How to Improve Your Credit Score
If you want to get the best deals on credit, then maintaining a healthy credit score is a must. The higher your credit score, the more likely you will qualify for credit cards and loans at favorable terms. This will help you save money on interest repayment on credit. You should check your credit score periodically to know its status. If your score is less, then you should know the factors negatively affecting it and try to overcome it. Improving credit score requires financial prudence and patience as it may take a few months for your score to show improvements. The following tips can help you to improve your credit score:
Always Pay Your Bills on Time
The most important and one of the easiest ways to improve your credit score is to make timely bill payments. You must repay all your loan EMIs and outstanding bills on time. Sometimes you may miss out on payment within due dates because of ignorance. It is best to set up reminders for timely payments against all bills and loans. You should also check your emails regularly for payment reminders sent by the lender. Even a single late payment can significantly impact your credit score. Delinquent payments can remain on your credit reports for up to 7 years from the date of missed or late payment reported by the credit bureau. Sticking to a regular repayment schedule and paying your outstanding bills and loan EMIs on time can help to improve your credit score drastically.

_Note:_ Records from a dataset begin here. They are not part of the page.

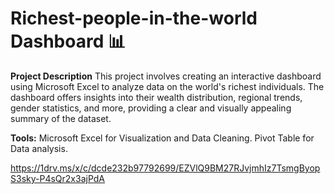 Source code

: # Richest-people-in-the-world Dashboard 📊

**Project Description**
This project involves creating an interactive dashboard using 
Microsoft Excel to analyze data on the world's richest individuals.
The dashboard offers insights into their wealth distribution, 
regional trends, gender statistics, and more, 
providing a clear and visually appealing summary of the dataset.

**Tools:**
Microsoft Excel for Visualization and Data Cleaning.
Pivot Table for Data analysis.

https://1drv.ms/x/c/dcde232b97792699/EZVlQ9BM27RJvjmhIz7TsmgByopS3sky-P4sQr2x3ajPdA
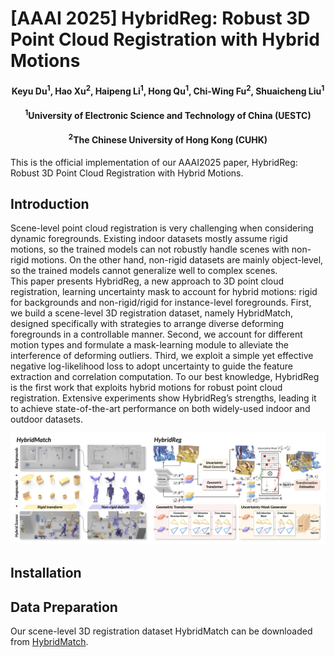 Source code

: # [AAAI 2025] HybridReg: Robust 3D Point Cloud Registration with Hybrid Motions

<h4 align = "center">Keyu Du<sup>1</sup>, Hao Xu<sup>2</sup>, Haipeng Li<sup>1</sup>, Hong Qu<sup>1</sup>, Chi-Wing Fu<sup>2</sup>, Shuaicheng Liu<sup>1</sup></h4>
<h4 align = "center"> <sup>1</sup>University of Electronic Science and Technology of China (UESTC)</center></h4>
<h4 align = "center"> <sup>2</sup>The Chinese University of Hong Kong (CUHK)</center></h4>

This is the official implementation of our AAAI2025 paper, HybridReg: Robust 3D Point Cloud Registration with Hybrid Motions.

## Introduction
Scene-level point cloud registration is very challenging when considering dynamic foregrounds. Existing indoor datasets mostly assume rigid motions, so the trained models can not robustly handle scenes with non-rigid motions. On the other hand, non-rigid datasets are mainly object-level, so the trained models cannot generalize well to complex scenes.  
This paper presents HybridReg, a new approach to 3D point cloud registration, learning uncertainty mask to account for hybrid motions: rigid for backgrounds and non-rigid/rigid for
instance-level foregrounds. First, we build a scene-level 3D registration dataset, namely HybridMatch, designed specifically with strategies to arrange diverse deforming foregrounds in a controllable manner. Second, we account for different motion types and formulate a mask-learning module to alleviate the interference of deforming outliers. Third, we exploit a simple yet effective negative log-likelihood loss to adopt uncertainty to guide the feature extraction and correlation computation. To our best knowledge, HybridReg is the first work that exploits hybrid motions for robust point cloud registration. Extensive experiments show HybridReg’s strengths, leading it to achieve state-of-the-art performance on both widely-used indoor and outdoor datasets.

![image text](./pipeline.png)

## Installation

## Data Preparation
Our scene-level 3D registration dataset HybridMatch can be downloaded from [HybridMatch](https://huggingface.co/datasets/kinseyxyz/HybridMatch).
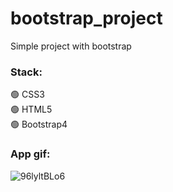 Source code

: # bootstrap_project
Simple project with bootstrap    
### Stack:        
:green_circle: CSS3    
:green_circle: HTML5    
:green_circle: Bootstrap4    

### App gif:    
![96lyltBLo6](https://user-images.githubusercontent.com/86303341/139127028-0ca097b7-b9e2-4028-930f-e91f991e0e5b.gif)
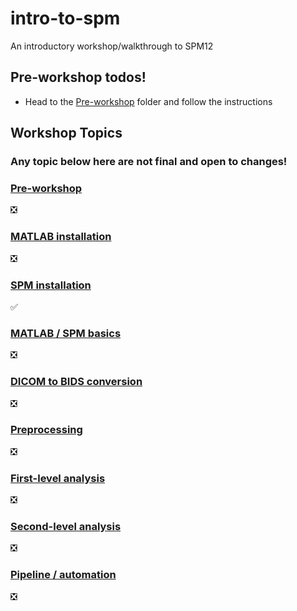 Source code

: # intro-to-spm
An introductory workshop/walkthrough to SPM12 

## Pre-workshop todos!
- Head to the [Pre-workshop](./pre-workshop/) folder and follow the instructions

## Workshop Topics
### Any topic below here are not final and open to changes!

### [Pre-workshop](./pre-workshop/README.md)
:negative_squared_cross_mark:

### [MATLAB installation](./walkthrough/matlab_install.md)
:negative_squared_cross_mark:

### [SPM installation](./walkthrough/spm_install.md)
:white_check_mark:

### [MATLAB / SPM basics](./walkthrough/basics.md)
:negative_squared_cross_mark:

### [DICOM to BIDS conversion](./walkthrough/convert.md)
:negative_squared_cross_mark:

### [Preprocessing](./walkthrough/preprocessing.md)
:negative_squared_cross_mark:

### [First-level analysis](./walkthrough/firstlevel.md)
:negative_squared_cross_mark:

### [Second-level analysis](./walkthrough/secondlevel.md)
:negative_squared_cross_mark:

### [Pipeline / automation](./walkthrough/pipeline.md)
:negative_squared_cross_mark:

Don’t Close Unused Credit Cards
You may have credit cards that you no longer use. It is best not to close the unused credit cards as doing so can impact your credit score. the age of credit history matters a lot. The longer you have been using a credit card, the more weightage it will have to your credit score. You should not close older credit cards as they have a longer credit age. You can lose the positive and longer credit age if you close such credit cards. Closing credit cards reduces your total credit limit and causes your credit utilization ratio to increase. An increased credit utilization ratio will further dent your credit score.
Keep a Reasonable Credit Utilization Ratio
You should use your credit card judiciously. Credit utilization ratio represents the total amount spent vis-à-vis the available credit limit on your card. If your card has a credit limit of $10,000 and you have used $2000 in a month, then your credit utilization ratio is 20%. Ideally, you should keep your credit utilization ratio under 30% as it is preferred by most lenders. If this ratio is higher, then lenders may see you as credit hungry and someone who does not manage credit responsibly. A higher credit utilization ratio will negatively impact your credit score. This will further reduce your chances of getting competitive credit. If you are likely to cross 30% with your credit utilization in a month, try to prepay part of the balance to adjust the credit utilization ratio.
Limit Credit Applications
You should not keep applying for credit if you don’t need it. There are many new credit cards that offer attractive discounts on signing up. However, if you already have a credit card, then think if you need a new credit card or not. Whenever you apply for a new credit card, there will be a hard inquiry on your credit score and this will dent your credit score. If any hard inquiry was made on your credit score and you are unaware of it, you must contact the lender for checking why it was done.